The primary ICD-9-CM code must be:
Spasm of muscle
The secondary ICD-9-CM diagnosis code must be one from the list below:
Multiple sclerosis
Spastic hemiplegia affecting dominant site, non-dominant site
Quadriplegia and quadriparesis
Quadriplegia and quadriparesis
Unspecified monoplegia
Subarachnoid hemorrhage
Intracerebral hemorrhage
Other and unspecified intracranial hemorrhage
Occlusion and stenosis of basilar artery with cerebral infarction
Occlusion and stenosis of carotid artery with cerebral infarction
Occlusion and stenosis of vertebral artery with cerebral infarction
Occlusion and stenosis of multiple and bilateral precerebral arteries with cerebral infarction
Occlusion and stenosis of other specified precerebral artery with cerebral infarction
Occlusion and stenosis of unspecified precerebral artery with cerebral infarction
Cerebral thrombosis with cerebral infarction
Cerebral embolism with cerebral infarction
Cerebral artery occlusion unspecified with cerebral infarction
Monoplegia of upper limb
Monoplegia of lower limb
Other paralytic syndrome
Fracture of vertebral column with spinal cord injury, cervical, closed
Fracture of vertebral column with spinal cord injury, cervical, open
Fracture of vertebral column with spinal cord injury, dorsal (thoracic), closed
Fracture of vertebral column with spinal cord injury, dorsal (thoracic), open
Late effect of spinal cord injury
Cervical (Spinal cord injury w/o evidence of spinal bone injury)

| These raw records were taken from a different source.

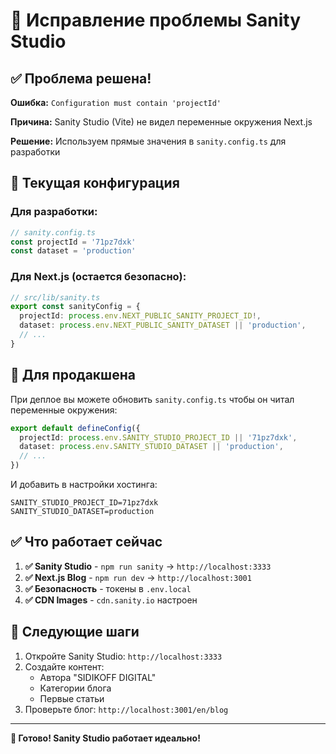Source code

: # 🔧 Исправление проблемы Sanity Studio

## ✅ Проблема решена!

**Ошибка:** `Configuration must contain 'projectId'`

**Причина:** Sanity Studio (Vite) не видел переменные окружения Next.js

**Решение:** Используем прямые значения в `sanity.config.ts` для разработки

## 🔐 Текущая конфигурация

### Для разработки:

```typescript
// sanity.config.ts
const projectId = '71pz7dxk'
const dataset = 'production'
```

### Для Next.js (остается безопасно):

```typescript
// src/lib/sanity.ts
export const sanityConfig = {
  projectId: process.env.NEXT_PUBLIC_SANITY_PROJECT_ID!,
  dataset: process.env.NEXT_PUBLIC_SANITY_DATASET || 'production',
  // ...
}
```

## 🚀 Для продакшена

При деплое вы можете обновить `sanity.config.ts` чтобы он читал переменные окружения:

```typescript
export default defineConfig({
  projectId: process.env.SANITY_STUDIO_PROJECT_ID || '71pz7dxk',
  dataset: process.env.SANITY_STUDIO_DATASET || 'production',
  // ...
})
```

И добавить в настройки хостинга:

```env
SANITY_STUDIO_PROJECT_ID=71pz7dxk
SANITY_STUDIO_DATASET=production
```

## ✅ Что работает сейчас

1. **✅ Sanity Studio** - `npm run sanity` → `http://localhost:3333`
2. **✅ Next.js Blog** - `npm run dev` → `http://localhost:3001`
3. **✅ Безопасность** - токены в `.env.local`
4. **✅ CDN Images** - `cdn.sanity.io` настроен

## 🎯 Следующие шаги

1. Откройте Sanity Studio: `http://localhost:3333`
2. Создайте контент:
   - Автора "SIDIKOFF DIGITAL"
   - Категории блога
   - Первые статьи
3. Проверьте блог: `http://localhost:3001/en/blog`

---

**🎊 Готово! Sanity Studio работает идеально!**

Dorsal (Spinal cord injury w/o evidence of spinal bone injury)
Nervous system complications
Note: Providers should continue to submit ICD-9-CM diagnosis codes without decimals on their claim forms and electronic claims.

Documentation Requirements
Documentation supporting medical necessity should be legible, maintained in the patient’s medical record and made available to Medicare upon request.
When requesting a written redetermination (formerly appeal), providers must include all relevant documentation with the request.
Documentation should include the following elements:
  • Support for the medical necessity of the Botulinum Toxin Type A or Type B injection.
  • Type of Botulinum toxin used (A or B).
  • Strength of toxin used for Type B (2500 units, 5000 units, or 10,000 units).
  • A covered diagnosis (However, when a form of Botulinum toxin is used for an indication that is not a listed indication in the USP DI or AHFS DI, a physician statement in the medical record indicating the reason(s) why the unapproved form was used is also required).
  • A statement that traditional methods of treatments have been tried and proven unsuccessful (except for focal dystonia, hemifacial spasm, orofacial dyskinesia, blepharospasm, severe writer’s cramp, laryngeal spasm or dysphonia).
  • Dosage used in the injections.
  • Support for the medical necessity of electromyography procedures if performed.
  • Support of the clinical effectiveness of the injections.
  • A complete description of the site(s) injected.
Drug Wastage Documentation Requirements
Any amount wasted must be clearly documented in the medical record, regardless of whether the JW modifier will be used in billing for the drug/biological, with:
  • Date and time.
  • Amount of medication wasted.
  • Reason for the wastage.
Utilization Guidelines
Medicare will allow payment for one injection per site regardless of the number of injections made into the site. A site is defined as including muscles of a single contiguous body part, such as a single limb, one side of the face, etc.
Notice: This LCD imposes utilization guideline limitations that support automated frequency denials. Despite Medicare's allowing up to these maximums, each patient’s condition and response to treatment must medically warrant the number of services reported for payment. Medicare requires the medical necessity for each service reported to be clearly demonstrated in the patient’s medical record. Medicare expects that patients will not routinely require the maximum allowable number of services.